DIRECTIONS FOR THIS TASK:
Restate the entries word for word and skip every image.

Items listed in a dataset
○ ○ ○ ○

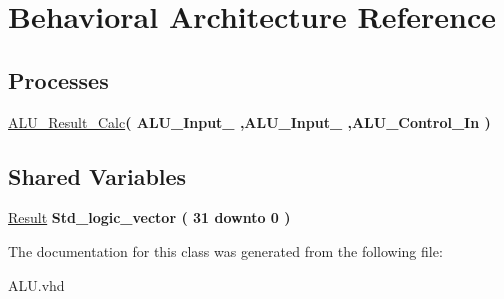 \hypertarget{class_a_l_u_1_1_behavioral}{\section{\-Behavioral \-Architecture \-Reference}
\label{class_a_l_u_1_1_behavioral}
}
\*
\*
\subsection*{\-Processes}
 \begin{DoxyCompactItemize}
\item 
\hypertarget{class_a_l_u_1_1_behavioral_a9d398c4f01ad1a21234856b1403845fc}{\hyperlink{class_a_l_u_1_1_behavioral_a9d398c4f01ad1a21234856b1403845fc}{\-A\-L\-U\-\_\-\-Result\-\_\-\-Calc}{\bfseries  ( {\bfseries \-A\-L\-U\-\_\-\-Input\-\_  ,\-A\-L\-U\-\_\-\-Input\-\_ ,\-A\-L\-U\-\_\-\-Control\-\_\-\-In } )}}\label{class_a_l_u_1_1_behavioral_a9d398c4f01ad1a21234856b1403845fc}

\end{DoxyCompactItemize}
\subsection*{\-Shared \-Variables}
 \begin{DoxyCompactItemize}
\item 
\hypertarget{class_a_l_u_1_1_behavioral_afc4b6c182f9d7ec900d031c30ae7fd43}{\hyperlink{class_a_l_u_1_1_behavioral_afc4b6c182f9d7ec900d031c30ae7fd43}{\-Result} {\bfseries \-Std\-\_\-logic\-\_\-vector (   31    downto    0  ) } }\label{class_a_l_u_1_1_behavioral_afc4b6c182f9d7ec900d031c30ae7fd43}

\end{DoxyCompactItemize}


\-The documentation for this class was generated from the following file\-:\begin{DoxyCompactItemize}
\item 
\-A\-L\-U.\-vhd\end{DoxyCompactItemize}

○ ○ ○ ○

ANSWER FOR THIS EXERCISE:
 \hypertarget{class_a_l_u_1_1_behavioral}{\section{\-Behavioral \-Architecture \-Reference}
\label{class_a_l_u_1_1_behavioral}
}
\*
\*
\subsection*{\-Processes}
 \begin{DoxyCompactItemize}
\item 
\hypertarget{class_a_l_u_1_1_behavioral_a9d398c4f01ad1a21234856b1403845fc}{\hyperlink{class_a_l_u_1_1_behavioral_a9d398c4f01ad1a21234856b1403845fc}{\-A\-L\-U\-\_\-\-Result\-\_\-\-Calc}{\bfseries  ( {\bfseries \-A\-L\-U\-\_\-\-Input\-\_  ,\-A\-L\-U\-\_\-\-Input\-\_ ,\-A\-L\-U\-\_\-\-Control\-\_\-\-In } )}}\label{class_a_l_u_1_1_behavioral_a9d398c4f01ad1a21234856b1403845fc}

\end{DoxyCompactItemize}
\subsection*{\-Shared \-Variables}
 \begin{DoxyCompactItemize}
\item 
\hypertarget{class_a_l_u_1_1_behavioral_afc4b6c182f9d7ec900d031c30ae7fd43}{\hyperlink{class_a_l_u_1_1_behavioral_afc4b6c182f9d7ec900d031c30ae7fd43}{\-Result} {\bfseries \-Std\-\_\-logic\-\_\-vector (   31    downto    0  ) } }\label{class_a_l_u_1_1_behavioral_afc4b6c182f9d7ec900d031c30ae7fd43}

\end{DoxyCompactItemize}


\-The documentation for this class was generated from the following file\-:\begin{DoxyCompactItemize}
\item 
\-A\-L\-U.\-vhd\end{DoxyCompactItemize}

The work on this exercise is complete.